BEGIN Task input
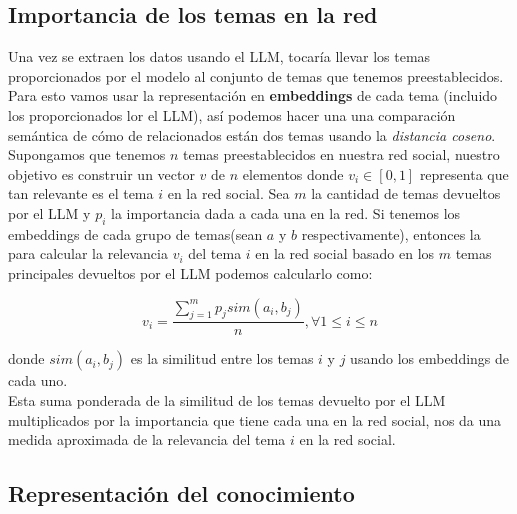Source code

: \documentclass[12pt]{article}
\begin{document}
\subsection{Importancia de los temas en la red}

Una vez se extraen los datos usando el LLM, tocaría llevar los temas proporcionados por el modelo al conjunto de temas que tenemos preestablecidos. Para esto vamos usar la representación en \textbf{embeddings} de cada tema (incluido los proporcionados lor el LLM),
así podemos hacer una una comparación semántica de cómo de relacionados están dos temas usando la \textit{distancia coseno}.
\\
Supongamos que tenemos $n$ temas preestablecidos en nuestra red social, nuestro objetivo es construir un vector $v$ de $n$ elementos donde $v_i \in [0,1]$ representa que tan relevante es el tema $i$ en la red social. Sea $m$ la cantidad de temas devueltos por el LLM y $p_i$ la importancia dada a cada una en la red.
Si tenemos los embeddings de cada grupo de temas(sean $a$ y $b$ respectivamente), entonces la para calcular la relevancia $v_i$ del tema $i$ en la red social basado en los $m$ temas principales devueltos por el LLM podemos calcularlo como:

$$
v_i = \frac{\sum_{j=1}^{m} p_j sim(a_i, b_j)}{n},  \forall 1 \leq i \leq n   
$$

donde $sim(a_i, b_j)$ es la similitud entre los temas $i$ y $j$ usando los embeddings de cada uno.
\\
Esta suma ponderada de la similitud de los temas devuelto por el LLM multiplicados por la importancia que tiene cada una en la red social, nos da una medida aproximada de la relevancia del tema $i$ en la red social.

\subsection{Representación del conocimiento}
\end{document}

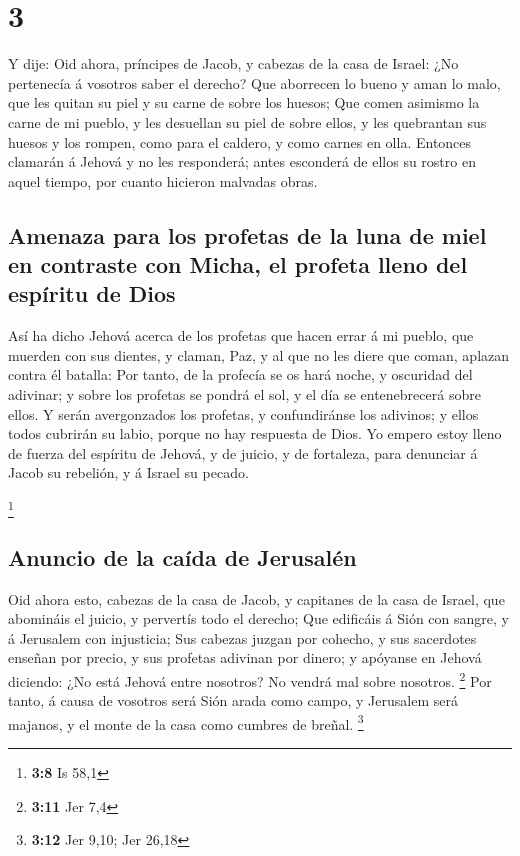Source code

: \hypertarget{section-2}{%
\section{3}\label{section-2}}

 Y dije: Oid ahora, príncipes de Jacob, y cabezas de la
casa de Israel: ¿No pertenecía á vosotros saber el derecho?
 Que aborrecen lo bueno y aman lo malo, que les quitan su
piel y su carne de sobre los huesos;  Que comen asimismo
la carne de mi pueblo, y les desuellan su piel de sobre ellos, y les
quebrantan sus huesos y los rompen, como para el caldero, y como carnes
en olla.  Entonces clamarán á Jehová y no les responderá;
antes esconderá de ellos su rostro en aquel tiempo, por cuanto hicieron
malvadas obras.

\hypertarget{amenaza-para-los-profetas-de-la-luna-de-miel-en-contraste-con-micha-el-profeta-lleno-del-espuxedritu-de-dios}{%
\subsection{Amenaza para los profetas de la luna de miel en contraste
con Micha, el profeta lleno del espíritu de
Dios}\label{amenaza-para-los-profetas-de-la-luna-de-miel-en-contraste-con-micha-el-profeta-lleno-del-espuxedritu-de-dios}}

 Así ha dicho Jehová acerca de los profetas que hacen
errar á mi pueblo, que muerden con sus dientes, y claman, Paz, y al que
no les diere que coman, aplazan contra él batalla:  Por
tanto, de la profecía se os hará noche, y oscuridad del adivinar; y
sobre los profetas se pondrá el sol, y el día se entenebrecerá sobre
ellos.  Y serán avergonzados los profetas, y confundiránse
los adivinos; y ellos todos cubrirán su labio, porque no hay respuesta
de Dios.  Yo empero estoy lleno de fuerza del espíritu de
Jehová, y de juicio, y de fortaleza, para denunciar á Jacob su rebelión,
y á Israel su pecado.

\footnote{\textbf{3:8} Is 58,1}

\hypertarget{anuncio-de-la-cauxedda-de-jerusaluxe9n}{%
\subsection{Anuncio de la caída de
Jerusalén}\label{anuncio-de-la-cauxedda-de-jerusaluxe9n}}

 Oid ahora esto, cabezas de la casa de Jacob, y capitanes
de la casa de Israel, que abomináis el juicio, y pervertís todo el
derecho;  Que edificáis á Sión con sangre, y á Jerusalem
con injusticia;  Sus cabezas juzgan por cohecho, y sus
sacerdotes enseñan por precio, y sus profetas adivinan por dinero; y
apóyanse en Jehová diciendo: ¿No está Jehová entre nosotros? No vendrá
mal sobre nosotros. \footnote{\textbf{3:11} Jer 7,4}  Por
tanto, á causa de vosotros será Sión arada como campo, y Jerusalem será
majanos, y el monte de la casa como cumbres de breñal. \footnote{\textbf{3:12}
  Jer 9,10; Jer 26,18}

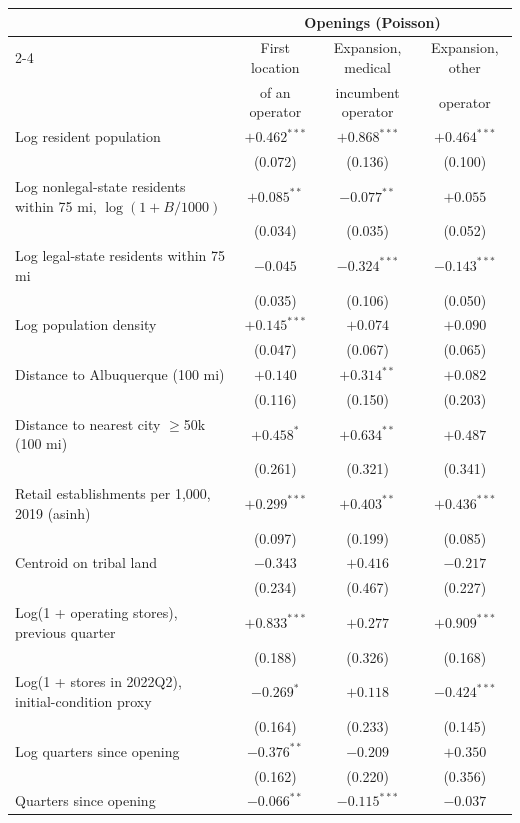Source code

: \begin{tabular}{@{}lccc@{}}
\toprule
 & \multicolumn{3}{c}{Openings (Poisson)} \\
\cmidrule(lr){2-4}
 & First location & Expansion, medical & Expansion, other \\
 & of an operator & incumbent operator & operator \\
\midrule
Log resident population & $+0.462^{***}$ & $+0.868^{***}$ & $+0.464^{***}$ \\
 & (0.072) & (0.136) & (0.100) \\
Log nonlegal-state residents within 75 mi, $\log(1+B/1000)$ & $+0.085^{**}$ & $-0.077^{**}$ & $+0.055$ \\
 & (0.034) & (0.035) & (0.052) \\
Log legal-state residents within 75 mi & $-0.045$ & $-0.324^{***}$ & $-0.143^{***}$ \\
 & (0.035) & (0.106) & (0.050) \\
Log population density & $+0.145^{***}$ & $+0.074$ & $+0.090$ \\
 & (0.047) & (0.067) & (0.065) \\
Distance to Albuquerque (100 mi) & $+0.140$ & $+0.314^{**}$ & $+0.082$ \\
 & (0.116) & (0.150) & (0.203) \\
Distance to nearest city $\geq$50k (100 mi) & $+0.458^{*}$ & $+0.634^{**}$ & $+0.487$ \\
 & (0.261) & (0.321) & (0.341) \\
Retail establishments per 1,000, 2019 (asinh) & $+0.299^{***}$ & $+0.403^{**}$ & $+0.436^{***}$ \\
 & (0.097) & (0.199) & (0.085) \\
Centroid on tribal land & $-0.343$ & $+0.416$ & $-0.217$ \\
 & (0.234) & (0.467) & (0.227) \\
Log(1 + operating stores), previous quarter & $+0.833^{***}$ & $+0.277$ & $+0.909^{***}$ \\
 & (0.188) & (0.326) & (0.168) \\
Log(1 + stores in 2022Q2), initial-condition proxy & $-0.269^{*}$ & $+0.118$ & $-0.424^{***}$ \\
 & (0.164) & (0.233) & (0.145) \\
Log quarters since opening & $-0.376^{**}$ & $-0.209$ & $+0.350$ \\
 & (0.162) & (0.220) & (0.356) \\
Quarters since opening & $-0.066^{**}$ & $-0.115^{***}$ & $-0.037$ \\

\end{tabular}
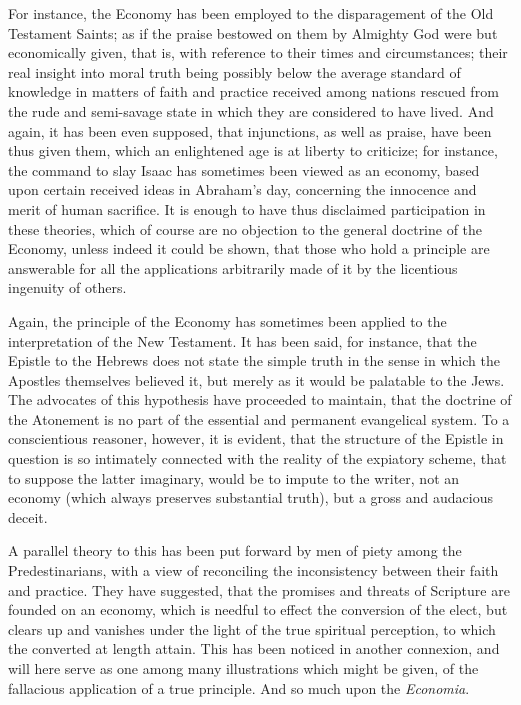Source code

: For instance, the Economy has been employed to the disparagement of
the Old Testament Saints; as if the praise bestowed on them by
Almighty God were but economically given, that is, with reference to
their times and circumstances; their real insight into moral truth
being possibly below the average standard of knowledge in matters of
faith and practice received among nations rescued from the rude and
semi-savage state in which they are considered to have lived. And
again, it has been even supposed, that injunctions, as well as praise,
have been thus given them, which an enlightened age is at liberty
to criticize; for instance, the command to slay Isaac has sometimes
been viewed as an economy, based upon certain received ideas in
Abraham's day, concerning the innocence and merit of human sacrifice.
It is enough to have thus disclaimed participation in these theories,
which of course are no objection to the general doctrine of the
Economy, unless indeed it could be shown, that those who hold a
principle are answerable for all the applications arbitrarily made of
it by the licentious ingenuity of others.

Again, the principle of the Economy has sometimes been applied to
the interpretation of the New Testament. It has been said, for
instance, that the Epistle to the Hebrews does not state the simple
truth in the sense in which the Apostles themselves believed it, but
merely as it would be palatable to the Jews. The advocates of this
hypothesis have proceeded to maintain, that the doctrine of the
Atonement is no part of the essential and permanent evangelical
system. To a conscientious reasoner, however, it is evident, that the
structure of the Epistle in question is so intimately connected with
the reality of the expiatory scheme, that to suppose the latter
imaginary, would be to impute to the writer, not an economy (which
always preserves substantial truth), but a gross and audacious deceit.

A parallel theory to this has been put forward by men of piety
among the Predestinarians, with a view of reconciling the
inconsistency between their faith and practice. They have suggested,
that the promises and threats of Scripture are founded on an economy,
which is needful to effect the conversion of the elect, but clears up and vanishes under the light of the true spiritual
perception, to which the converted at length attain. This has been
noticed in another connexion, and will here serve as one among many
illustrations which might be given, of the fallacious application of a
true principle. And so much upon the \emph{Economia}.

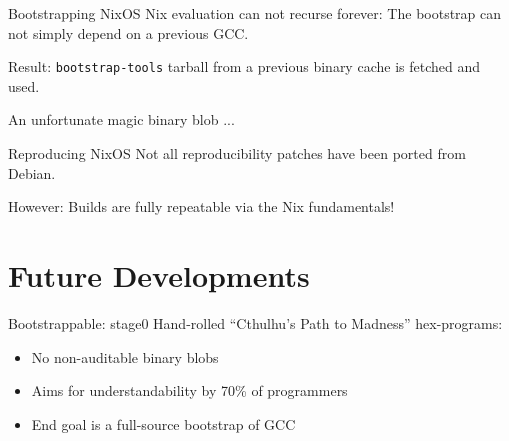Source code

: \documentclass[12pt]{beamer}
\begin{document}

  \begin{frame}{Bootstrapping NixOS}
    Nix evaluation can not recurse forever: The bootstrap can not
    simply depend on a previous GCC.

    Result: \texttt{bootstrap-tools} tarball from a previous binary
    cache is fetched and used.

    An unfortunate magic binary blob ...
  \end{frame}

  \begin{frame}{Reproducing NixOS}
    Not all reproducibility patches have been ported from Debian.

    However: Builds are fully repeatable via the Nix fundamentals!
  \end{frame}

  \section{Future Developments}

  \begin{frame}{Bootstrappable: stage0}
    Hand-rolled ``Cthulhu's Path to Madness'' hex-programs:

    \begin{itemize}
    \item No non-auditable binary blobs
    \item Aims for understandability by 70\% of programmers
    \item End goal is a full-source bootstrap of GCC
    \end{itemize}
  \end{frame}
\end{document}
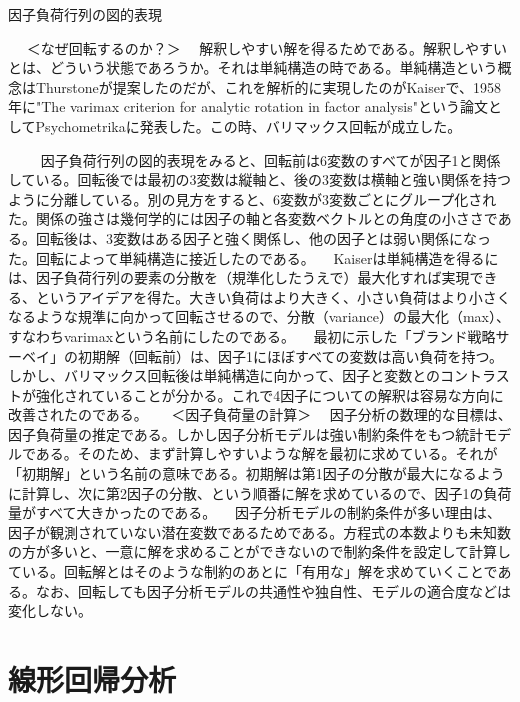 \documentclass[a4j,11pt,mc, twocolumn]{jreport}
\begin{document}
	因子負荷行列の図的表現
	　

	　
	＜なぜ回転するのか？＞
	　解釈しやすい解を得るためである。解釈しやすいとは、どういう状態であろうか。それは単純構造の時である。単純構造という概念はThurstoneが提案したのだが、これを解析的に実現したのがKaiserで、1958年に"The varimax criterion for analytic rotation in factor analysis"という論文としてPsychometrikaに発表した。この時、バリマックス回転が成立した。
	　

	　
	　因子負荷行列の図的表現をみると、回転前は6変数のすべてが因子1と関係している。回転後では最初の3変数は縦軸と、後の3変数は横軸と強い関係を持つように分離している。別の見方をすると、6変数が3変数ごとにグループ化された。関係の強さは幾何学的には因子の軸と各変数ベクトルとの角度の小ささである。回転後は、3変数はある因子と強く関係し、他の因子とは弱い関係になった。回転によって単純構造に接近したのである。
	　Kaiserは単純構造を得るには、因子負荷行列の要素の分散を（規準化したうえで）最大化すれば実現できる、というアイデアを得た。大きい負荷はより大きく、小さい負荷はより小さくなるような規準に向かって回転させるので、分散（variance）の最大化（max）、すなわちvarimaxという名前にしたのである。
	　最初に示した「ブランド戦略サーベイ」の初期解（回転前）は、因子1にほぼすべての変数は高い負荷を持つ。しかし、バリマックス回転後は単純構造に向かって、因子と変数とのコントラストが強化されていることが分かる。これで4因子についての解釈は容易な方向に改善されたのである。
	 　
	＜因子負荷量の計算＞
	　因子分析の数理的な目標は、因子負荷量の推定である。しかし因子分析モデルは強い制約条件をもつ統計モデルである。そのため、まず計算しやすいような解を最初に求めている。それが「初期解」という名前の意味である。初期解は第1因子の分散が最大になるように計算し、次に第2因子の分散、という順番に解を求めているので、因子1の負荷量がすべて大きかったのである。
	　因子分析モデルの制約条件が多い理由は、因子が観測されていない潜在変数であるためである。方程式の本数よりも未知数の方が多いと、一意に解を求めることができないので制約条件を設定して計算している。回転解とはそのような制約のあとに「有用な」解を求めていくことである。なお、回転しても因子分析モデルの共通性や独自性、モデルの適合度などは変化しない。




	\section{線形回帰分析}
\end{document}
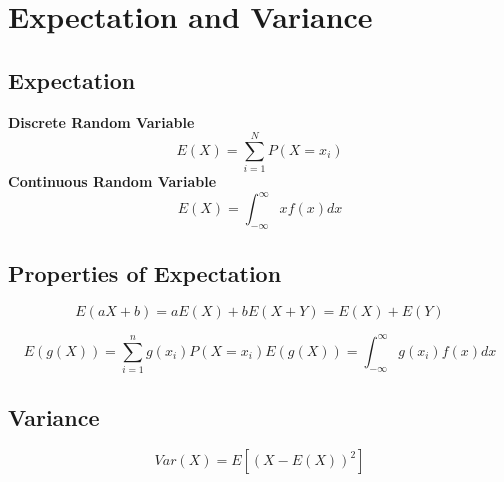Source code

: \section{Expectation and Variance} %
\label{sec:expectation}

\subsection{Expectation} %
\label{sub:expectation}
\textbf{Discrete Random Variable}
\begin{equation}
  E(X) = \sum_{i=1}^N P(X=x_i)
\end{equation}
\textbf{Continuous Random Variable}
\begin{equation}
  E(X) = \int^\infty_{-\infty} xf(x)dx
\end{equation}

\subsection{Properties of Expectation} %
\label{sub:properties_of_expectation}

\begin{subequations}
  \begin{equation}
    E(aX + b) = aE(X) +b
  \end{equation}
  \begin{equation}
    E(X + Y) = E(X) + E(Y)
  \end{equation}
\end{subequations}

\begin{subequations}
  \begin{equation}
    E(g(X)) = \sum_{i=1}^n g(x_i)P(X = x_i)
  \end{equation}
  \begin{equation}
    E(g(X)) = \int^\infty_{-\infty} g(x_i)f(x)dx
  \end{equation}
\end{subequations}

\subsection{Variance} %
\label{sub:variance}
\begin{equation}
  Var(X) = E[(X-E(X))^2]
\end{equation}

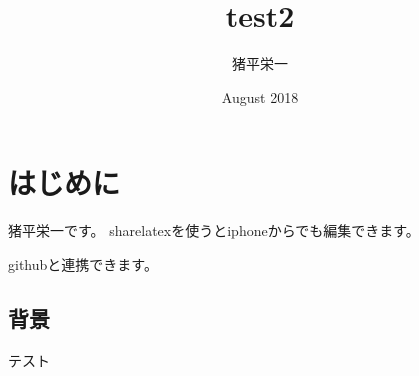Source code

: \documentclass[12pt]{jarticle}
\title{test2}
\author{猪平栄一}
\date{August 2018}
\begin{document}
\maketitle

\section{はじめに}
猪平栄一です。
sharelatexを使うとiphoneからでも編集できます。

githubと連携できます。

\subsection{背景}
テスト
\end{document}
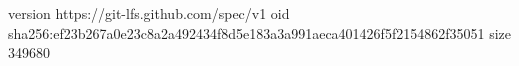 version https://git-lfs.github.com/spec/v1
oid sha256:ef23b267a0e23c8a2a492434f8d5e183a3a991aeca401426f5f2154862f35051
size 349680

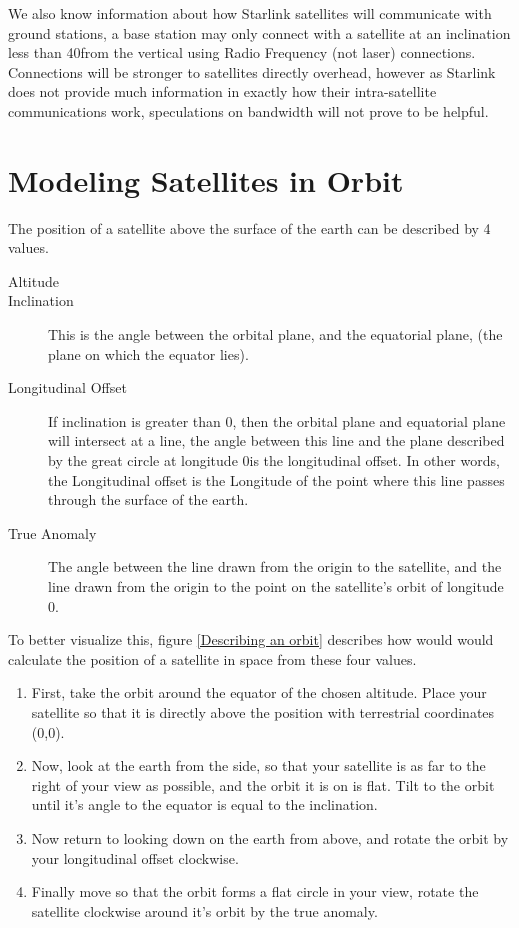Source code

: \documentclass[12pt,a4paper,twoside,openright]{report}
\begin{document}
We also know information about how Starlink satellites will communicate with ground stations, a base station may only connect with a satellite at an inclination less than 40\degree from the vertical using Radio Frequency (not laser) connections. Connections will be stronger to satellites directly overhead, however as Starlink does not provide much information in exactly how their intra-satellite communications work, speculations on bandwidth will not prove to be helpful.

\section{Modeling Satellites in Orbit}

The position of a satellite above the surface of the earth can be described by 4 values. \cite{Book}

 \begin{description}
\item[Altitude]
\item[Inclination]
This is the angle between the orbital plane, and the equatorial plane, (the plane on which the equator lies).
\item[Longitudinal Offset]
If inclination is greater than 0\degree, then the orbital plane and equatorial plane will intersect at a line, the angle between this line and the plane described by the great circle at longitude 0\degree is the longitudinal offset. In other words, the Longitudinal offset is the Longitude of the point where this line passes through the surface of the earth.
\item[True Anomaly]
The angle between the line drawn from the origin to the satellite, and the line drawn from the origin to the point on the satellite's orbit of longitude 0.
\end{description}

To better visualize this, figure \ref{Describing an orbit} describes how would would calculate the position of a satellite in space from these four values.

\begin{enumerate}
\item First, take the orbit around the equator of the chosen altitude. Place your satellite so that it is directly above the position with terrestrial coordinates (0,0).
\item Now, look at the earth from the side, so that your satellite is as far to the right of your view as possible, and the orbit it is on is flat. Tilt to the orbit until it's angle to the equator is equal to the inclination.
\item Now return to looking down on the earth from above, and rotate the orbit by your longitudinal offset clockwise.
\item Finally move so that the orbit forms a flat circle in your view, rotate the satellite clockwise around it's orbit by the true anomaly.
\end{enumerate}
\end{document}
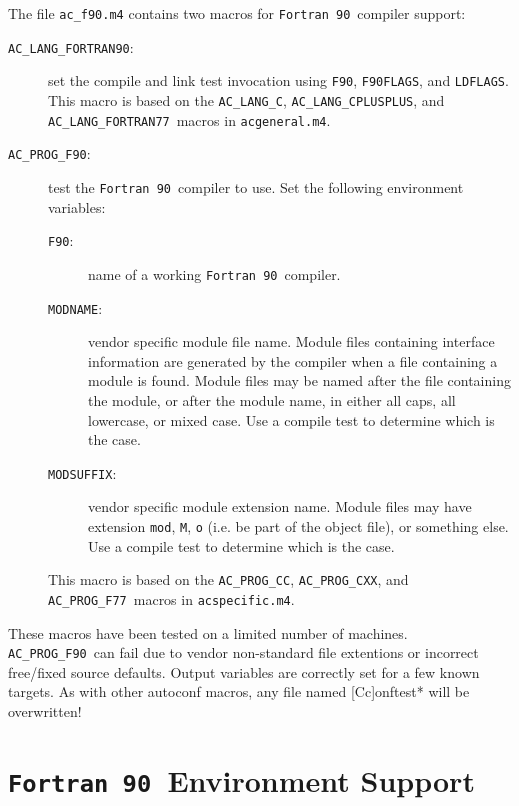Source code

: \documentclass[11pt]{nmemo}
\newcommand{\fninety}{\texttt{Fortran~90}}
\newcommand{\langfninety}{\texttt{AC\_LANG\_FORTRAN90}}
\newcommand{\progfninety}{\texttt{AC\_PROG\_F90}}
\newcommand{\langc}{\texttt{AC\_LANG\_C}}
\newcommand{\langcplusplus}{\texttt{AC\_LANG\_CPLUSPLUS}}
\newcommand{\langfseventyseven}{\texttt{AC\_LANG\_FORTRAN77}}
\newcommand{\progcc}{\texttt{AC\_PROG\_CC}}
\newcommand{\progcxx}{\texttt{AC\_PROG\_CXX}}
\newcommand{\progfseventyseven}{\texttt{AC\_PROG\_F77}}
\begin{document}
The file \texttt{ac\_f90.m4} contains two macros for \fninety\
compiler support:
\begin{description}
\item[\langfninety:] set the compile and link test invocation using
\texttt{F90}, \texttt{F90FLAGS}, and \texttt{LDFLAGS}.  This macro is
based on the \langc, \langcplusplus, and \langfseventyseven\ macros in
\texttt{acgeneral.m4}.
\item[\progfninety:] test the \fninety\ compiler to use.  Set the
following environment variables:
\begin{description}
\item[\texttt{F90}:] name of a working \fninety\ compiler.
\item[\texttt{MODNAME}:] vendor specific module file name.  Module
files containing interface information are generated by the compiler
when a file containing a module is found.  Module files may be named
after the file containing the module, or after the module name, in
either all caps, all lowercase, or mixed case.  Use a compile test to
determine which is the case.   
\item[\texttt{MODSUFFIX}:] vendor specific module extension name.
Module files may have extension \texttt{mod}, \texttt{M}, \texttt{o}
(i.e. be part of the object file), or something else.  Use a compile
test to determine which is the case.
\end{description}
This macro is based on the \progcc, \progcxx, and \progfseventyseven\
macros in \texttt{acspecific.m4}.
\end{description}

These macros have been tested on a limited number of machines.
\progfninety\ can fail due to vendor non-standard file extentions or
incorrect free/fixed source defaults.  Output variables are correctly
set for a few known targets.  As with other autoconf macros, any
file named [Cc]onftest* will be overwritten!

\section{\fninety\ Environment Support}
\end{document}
END Task input
Please find every line in the records that contains the word "Jacob", and copy it out.

▶ _Answer to this exercise_:
 Y dije: Oid ahora, príncipes de Jacob, y cabezas de la
Jehová, y de juicio, y de fortaleza, para denunciar á Jacob su rebelión,
 Oid ahora esto, cabezas de la casa de Jacob, y capitanes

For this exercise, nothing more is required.